Agent workflows that get smarter every run.

npm CI License: Apache 2.0 Node.js Docs

📚 Documentation  ·  📈 Compound Learning Benchmark  ·  🧪 Examples  ·  🐛 Issues


cycgraph is a TypeScript orchestration engine where workflows learn from their own runs. A reflection node distills each run's output into atomic lessons; a memory store persists them; and every future run retrieves them automatically into its prompts.
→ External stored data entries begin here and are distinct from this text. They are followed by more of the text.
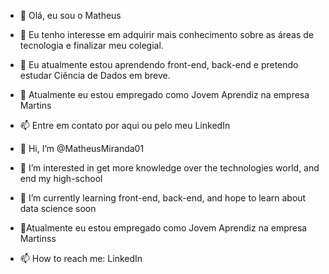 
- 👋 Olá, eu sou o Matheus
- 👀 Eu tenho interesse em adquirir mais conhecimento sobre as áreas de tecnologia e finalizar meu colegial.
- 🌱 Eu atualmente estou aprendendo front-end, back-end e pretendo estudar Ciência de Dados em breve.
- 💞️ Atualmente eu estou empregado como Jovem Aprendiz na empresa Martins 
- 📫 Entre em contato por aqui ou pelo meu LinkedIn

- 👋 Hi, I’m @MatheusMiranda01
- 👀 I’m interested in get more knowledge over the technologies world, and end my high-school
- 🌱 I’m currently learning front-end, back-end, and hope to learn about data science soon
- 💞️Atualmente eu estou empregado como Jovem Aprendiz na empresa Martinss
- 📫 How to reach me: LinkedIn

<!---
MatheusMiranda01/MatheusMiranda01 is a ✨ special ✨ repository because its `README.md` (this file) appears on your GitHub profile.
You can click the Preview link to take a look at your changes.
--->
The loop is measurable, reproducible, and guarded by production-safety primitives — per-node budgets, taint tracking, and human-in-the-loop gates — so letting a workflow improve itself doesn't mean letting it off the leash.

And it's measured, not just animated — same model, same five topics, same order:

Fitness per run: a learning workflow climbs from 0.00 to 1.00 over five runs while an identical no-learning control stays flat

The solid line above is a research → critique → reflect workflow whose researcher retrieves accumulated lessons before every run; the dashed line is the identical researcher with the loop disabled. Fitness is scored outside the workflow — half deterministic rubric checks, half a multi-sample LLM judge — and the agents never see the rubric or their scores. In our first recorded run the learning workflow went 0.00 → 1.00 in five runs while the control averaged 0.18. Reproduce it for under $1: packages/evals/examples/compound-learning-benchmark.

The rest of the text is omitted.